*WHAT TO DO*
From the material below, return exactly the lines starting at the one that holds "th3k3ymast3r/th3k3ymast3r is a" and ending at the one that holds "and filter the". Pictures stay out of the answer.

──────── PROVIDED RECORDS ────────

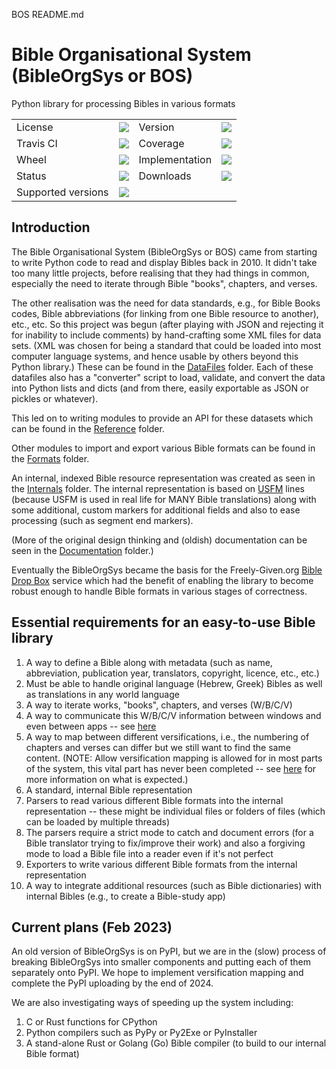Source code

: BOS README.md

# Bible Organisational System (BibleOrgSys or BOS)

Python library for processing Bibles in various formats

<table>
    <tr>
        <td>License</td>
        <td><img src='https://img.shields.io/pypi/l/BibleOrgSys.svg'></td>
        <td>Version</td>
        <td><img src='https://img.shields.io/pypi/v/BibleOrgSys.svg'></td>
    </tr>
    <tr>
        <td>Travis CI</td>
        <td><img src='https://travis-ci.org/openscriptures/BibleOrgSys.svg?branch=restructure'></td>
        <td>Coverage</td>
        <td><img src='https://codecov.io/gh/openscriptures/BibleOrgSys/branch/restructure/graph/badge.svg'></td>
    </tr>
    <tr>
        <td>Wheel</td>
        <td><img src='https://img.shields.io/pypi/wheel/BibleOrgSys.svg'></td>
        <td>Implementation</td>
        <td><img src='https://img.shields.io/pypi/implementation/BibleOrgSys.svg'></td>
    </tr>
    <tr>
        <td>Status</td>
        <td><img src='https://img.shields.io/pypi/status/BibleOrgSys.svg'></td>
        <td>Downloads</td>
        <td><img src='https://img.shields.io/pypi/dm/BibleOrgSys.svg'></td>
    </tr>
    <tr>
        <td>Supported versions</td>
        <td><img src='https://img.shields.io/pypi/pyversions/BibleOrgSys.svg'></td>
    </tr>
</table>

## Introduction

The Bible Organisational System (BibleOrgSys or BOS) came from starting to write Python code to read and display Bibles back in 2010.
It didn't take too many little projects, before realising that they had things in common, especially the need to iterate through Bible "books", chapters, and verses.

The other realisation was the need for data standards, e.g., for Bible Books codes, Bible abbreviations (for linking from one Bible resource to another), etc., etc.
So this project was begun (after playing with JSON and rejecting it for inability to include comments) by hand-crafting some XML files for data sets.
(XML was chosen for being a standard that could be loaded into most computer language systems, and hence usable by others beyond this Python library.)
These can be found in the [DataFiles](BibleOrgSys/DataFiles/) folder.
Each of these datafiles also has a "converter" script to load, validate, and convert the data into Python lists and dicts (and from there, easily exportable as JSON or pickles or whatever).

This led on to writing modules to provide an API for these datasets which can be found in the [Reference](BibleOrgSys/Reference/) folder.

Other modules to import and export various Bible formats can be found in the [Formats](BibleOrgSys/Formats/) folder.

An internal, indexed Bible resource representation was created as seen in the [Internals](BibleOrgSys/Internals/) folder.
The internal representation is based on [USFM](https://ubsicap.github.io/usfm/) lines (because USFM is used in real life for MANY Bible translations) along with some additional, custom markers for additional fields and also to ease processing (such as segment end markers).

(More of the original design thinking and (oldish) documentation can be seen in the [Documentation](Documentation/) folder.)

Eventually the BibleOrgSys became the basis for the Freely-Given.org [Bible Drop Box](https://Freely-Given.org/Software/BibleDropBox/) service which had the benefit of enabling the library to become robust enough to handle Bible formats in various stages of correctness.

## Essential requirements for an easy-to-use Bible library

1. A way to define a Bible along with metadata (such as name, abbreviation, publication year, translators, copyright, licence, etc., etc.)
1. Must be able to handle original language (Hebrew, Greek) Bibles as well as translations in any world language
2. A way to iterate works, "books", chapters, and verses (W/B/C/V)
2. A way to communicate this W/B/C/V information between windows and even between apps -- see [here](https://GitHub.com/Freely-Given-org/biblesync)
3. A way to map between different versifications, i.e., the numbering of chapters and verses can differ but we still want to find the same content. (NOTE: Allow versification mapping is allowed for in most parts of the system, this vital part has never been completed -- see [here](https://github.com/Copenhagen-Alliance/versification-specification) for more information on what is expected.)
1. A standard, internal Bible representation
4. Parsers to read various different Bible formats into the internal representation -- these might be individual files or folders of files (which can be loaded by multiple threads)
4. The parsers require a strict mode to catch and document errors (for a Bible translator trying to fix/improve their work) and also a forgiving mode to load a Bible file into a reader even if it's not perfect
5. Exporters to write various different Bible formats from the internal representation
9. A way to integrate additional resources (such as Bible dictionaries) with internal Bibles (e.g., to create a Bible-study app)

## Current plans (Feb 2023)

An old version of BibleOrgSys is on PyPI, but we are in the (slow) process of breaking BibleOrgSys into smaller components and putting each of them separately onto PyPI. We hope to implement versification mapping and complete the PyPI uploading by the end of 2024.

We are also investigating ways of speeding up the system including:

1. C or Rust functions for CPython
2. Python compilers such as PyPy or Py2Exe or PyInstaller
3. A stand-alone Rust or Golang (Go) Bible compiler (to build to our internal Bible format)
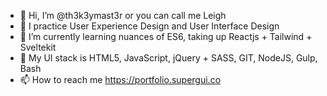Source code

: - 👋 Hi, I’m @th3k3ymast3r or you can call me Leigh
- 👀 I practice User Experience Design and User Interface Design
- 🌱 I’m currently learning nuances of ES6, taking up Reactjs + Tailwind + Sveltekit
- 💞️ My UI stack is HTML5, JavaScript, jQuery + SASS, GIT, NodeJS, Gulp, Bash
- 📫 How to reach me https://portfolio.supergui.co

<!---
th3k3ymast3r/th3k3ymast3r is a ✨ special ✨ repository because its `README.md` (this file) appears on your GitHub profile.
You can click the Preview link to take a look at your changes.
--->
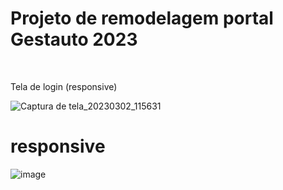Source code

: <h1>Projeto de remodelagem portal Gestauto 2023</h1>
<br>
<p>Tela de login (responsive)</p>



![Captura de tela_20230302_115631](https://user-images.githubusercontent.com/102370008/222466021-3d8286bf-be6c-4fed-a1d0-bbf01a6a6d0c.png)

# responsive
![image](https://github.com/Gabronx/tela_login_gest/assets/102370008/bb745e0b-ed1c-4401-8afa-e5ff071fa62a)
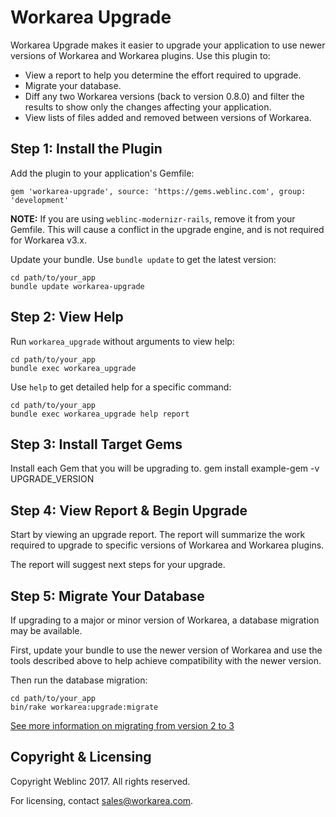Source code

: Workarea Upgrade
================================================================================

Workarea Upgrade makes it easier to upgrade your application to use newer
versions of Workarea and Workarea plugins. Use this plugin to:

* View a report to help you determine the effort required to upgrade.
* Migrate your database.
* Diff any two Workarea versions (back to version 0.8.0) and filter the
results to show only the changes affecting your application.
* View lists of files added and removed between versions of Workarea.


Step 1: Install the Plugin
--------------------------------------------------------------------------------

Add the plugin to your application's Gemfile:

    gem 'workarea-upgrade', source: 'https://gems.weblinc.com', group: 'development'

**NOTE:** If you are using `weblinc-modernizr-rails`, remove it from
your Gemfile. This will cause a conflict in the upgrade engine, and is
not required for Workarea v3.x.

Update your bundle. Use `bundle update` to get the latest version:

    cd path/to/your_app
    bundle update workarea-upgrade


Step 2: View Help
--------------------------------------------------------------------------------

Run `workarea_upgrade` without arguments to view help:

    cd path/to/your_app
    bundle exec workarea_upgrade

Use `help` to get detailed help for a specific command:

    cd path/to/your_app
    bundle exec workarea_upgrade help report

Step 3: Install Target Gems
--------------------------------------------------------------------------------

Install each Gem that you will be upgrading to.
gem install example-gem -v UPGRADE_VERSION

Step 4: View Report & Begin Upgrade
--------------------------------------------------------------------------------

Start by viewing an upgrade report. The report will summarize the work required
to upgrade to specific versions of Workarea and Workarea plugins.

The report will suggest next steps for your upgrade.


Step 5: Migrate Your Database
--------------------------------------------------------------------------------

If upgrading to a major or minor version of Workarea, a database migration may
be available.

First, update your bundle to use the newer version of Workarea and use the tools
described above to help achieve compatibility with the newer version.

Then run the database migration:

    cd path/to/your_app
    bin/rake workarea:upgrade:migrate

[See more information on migrating from version 2 to 3](docs/guides/migrating-a-database-from-v2-to-v3.html)

Copyright & Licensing
--------------------------------------------------------------------------------

Copyright Weblinc 2017. All rights reserved.

For licensing, contact sales@workarea.com.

────────

*THE COMPLETED TASK*
th3k3ymast3r/th3k3ymast3r is a ✨ special ✨ repository because its `README.md` (this file) appears on your GitHub profile.
You can click the Preview link to take a look at your changes.
--->
Source code

: <h1>Projeto de remodelagem portal Gestauto 2023</h1>
<br>
<p>Tela de login (responsive)</p>



![Captura de tela_20230302_115631](https://user-images.githubusercontent.com/102370008/222466021-3d8286bf-be6c-4fed-a1d0-bbf01a6a6d0c.png)

# responsive
![image](https://github.com/Gabronx/tela_login_gest/assets/102370008/bb745e0b-ed1c-4401-8afa-e5ff071fa62a)
Source code

: Workarea Upgrade
================================================================================

Workarea Upgrade makes it easier to upgrade your application to use newer
versions of Workarea and Workarea plugins. Use this plugin to:

* View a report to help you determine the effort required to upgrade.
* Migrate your database.
* Diff any two Workarea versions (back to version 0.8.0) and filter the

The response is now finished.